Notes after 3 weeks of Stellar use

by Adam Kuban

Stellar is a nifty social-web thingamajig built by uberblogger Jason Kottke. It aggregates “favorites” from a number of familiar social-media sources — so far Twitter, Flickr, YouTube, and Vimeo. When one of the folks you follow on Stellar favorites something, it appears in your “flow.” What you end up with is a Twitter-like stream of images, videos, and tweets — all collected in one single place.

You may be asking how it’s different from, say, Twitter. The truth is that it’s very similar on the surface but different enough in a very fundamental and interesting way — at least so far. It’s essentially filtering and surfacing the best of the best stuff that your friends and followed are looking at or producing.

I’ve been using it for 3 weeks now and am kind of addicted to it. It reminds me a lot of Twitter circa 2006–2007, when it was more personal and had a higher signal-to-noise ratio — back before it became the brand-pimping behemoth it is today. (To be fair, if you’re careful about who you follow on Twitter and keep that list small, you’re probably still getting a more personal experience.)

It’s also similar to Twitter 1.0 in the fact that it’s very simple.

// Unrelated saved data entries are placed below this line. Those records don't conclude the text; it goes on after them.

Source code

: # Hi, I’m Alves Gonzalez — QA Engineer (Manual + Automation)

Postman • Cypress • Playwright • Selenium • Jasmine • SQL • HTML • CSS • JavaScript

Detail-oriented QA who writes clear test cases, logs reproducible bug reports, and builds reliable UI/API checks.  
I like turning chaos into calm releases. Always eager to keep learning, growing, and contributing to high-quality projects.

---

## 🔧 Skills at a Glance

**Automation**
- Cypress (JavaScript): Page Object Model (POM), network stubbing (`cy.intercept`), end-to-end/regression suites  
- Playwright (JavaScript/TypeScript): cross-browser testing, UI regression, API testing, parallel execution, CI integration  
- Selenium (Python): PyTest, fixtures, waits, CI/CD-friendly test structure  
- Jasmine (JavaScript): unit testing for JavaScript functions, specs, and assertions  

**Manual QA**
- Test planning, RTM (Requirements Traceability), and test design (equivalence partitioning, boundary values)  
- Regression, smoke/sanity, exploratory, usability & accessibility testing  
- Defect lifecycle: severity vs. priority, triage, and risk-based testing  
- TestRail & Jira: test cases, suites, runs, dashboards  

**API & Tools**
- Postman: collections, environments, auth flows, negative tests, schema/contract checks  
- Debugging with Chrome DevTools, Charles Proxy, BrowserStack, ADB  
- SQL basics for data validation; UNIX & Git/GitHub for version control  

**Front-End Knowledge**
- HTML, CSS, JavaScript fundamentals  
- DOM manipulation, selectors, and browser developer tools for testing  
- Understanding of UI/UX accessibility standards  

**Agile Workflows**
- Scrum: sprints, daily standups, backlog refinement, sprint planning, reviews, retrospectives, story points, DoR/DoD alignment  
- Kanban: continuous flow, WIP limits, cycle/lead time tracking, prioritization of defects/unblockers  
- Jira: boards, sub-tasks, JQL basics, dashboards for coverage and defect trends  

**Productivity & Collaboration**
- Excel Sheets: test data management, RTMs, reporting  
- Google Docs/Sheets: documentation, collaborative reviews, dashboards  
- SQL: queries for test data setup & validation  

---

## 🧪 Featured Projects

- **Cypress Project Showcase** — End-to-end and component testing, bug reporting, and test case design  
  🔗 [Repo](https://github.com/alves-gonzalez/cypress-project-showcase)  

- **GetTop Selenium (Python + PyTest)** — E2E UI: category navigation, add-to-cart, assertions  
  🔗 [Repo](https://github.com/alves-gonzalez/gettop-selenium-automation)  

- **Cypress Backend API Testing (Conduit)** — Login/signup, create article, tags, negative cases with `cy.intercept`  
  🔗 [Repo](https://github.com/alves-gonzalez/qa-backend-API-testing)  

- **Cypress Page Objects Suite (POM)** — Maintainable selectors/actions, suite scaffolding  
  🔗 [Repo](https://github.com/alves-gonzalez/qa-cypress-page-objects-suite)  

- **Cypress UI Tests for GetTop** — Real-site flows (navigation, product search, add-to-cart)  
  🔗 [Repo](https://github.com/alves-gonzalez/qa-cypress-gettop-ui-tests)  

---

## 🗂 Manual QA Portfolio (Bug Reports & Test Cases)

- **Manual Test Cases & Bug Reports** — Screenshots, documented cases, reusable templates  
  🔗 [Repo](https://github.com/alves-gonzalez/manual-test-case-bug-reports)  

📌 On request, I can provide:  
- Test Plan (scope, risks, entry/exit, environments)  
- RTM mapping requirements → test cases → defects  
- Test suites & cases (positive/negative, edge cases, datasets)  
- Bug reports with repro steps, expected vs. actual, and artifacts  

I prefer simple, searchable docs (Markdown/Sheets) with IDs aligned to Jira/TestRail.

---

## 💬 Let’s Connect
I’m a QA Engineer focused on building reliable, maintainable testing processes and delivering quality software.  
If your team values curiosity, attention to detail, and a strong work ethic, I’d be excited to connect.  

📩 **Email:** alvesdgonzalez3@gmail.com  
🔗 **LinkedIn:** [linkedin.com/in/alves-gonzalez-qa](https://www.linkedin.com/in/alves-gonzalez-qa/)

There aren’t a lot of bells and whistles to it — but the fact that it can back-favorite things across all the services it pulls from is pretty slick.

Small network of interesting people

I oversee six different Twitter accounts at Serious Eats — and then there’s my personal account. Between all those, I follow a lot of bloggers, writers, websites, chefs, etc., all of whom are trying to get attention for their posts, products, restaurants, what have you. Are all those links going to be worth clicking on? Of course not. But the majority of the items that come through my Stellar flow truly are clickworthy.

Granted, there doesn’t seem to be a huge number of people yet to follow on Stellar, and I’m only following 39, so things are naturally bound to be quieter there. Unlike Twitter, though, where I often feel compelled to follow people back across all accounts (even my personal) for “political” reasons (fostering/maintaining goodwill with the foodie community), on Stellar, I think I’m going to focus more on following people I find truly interesting and hope in turn that their favorites are clicked with sincerity.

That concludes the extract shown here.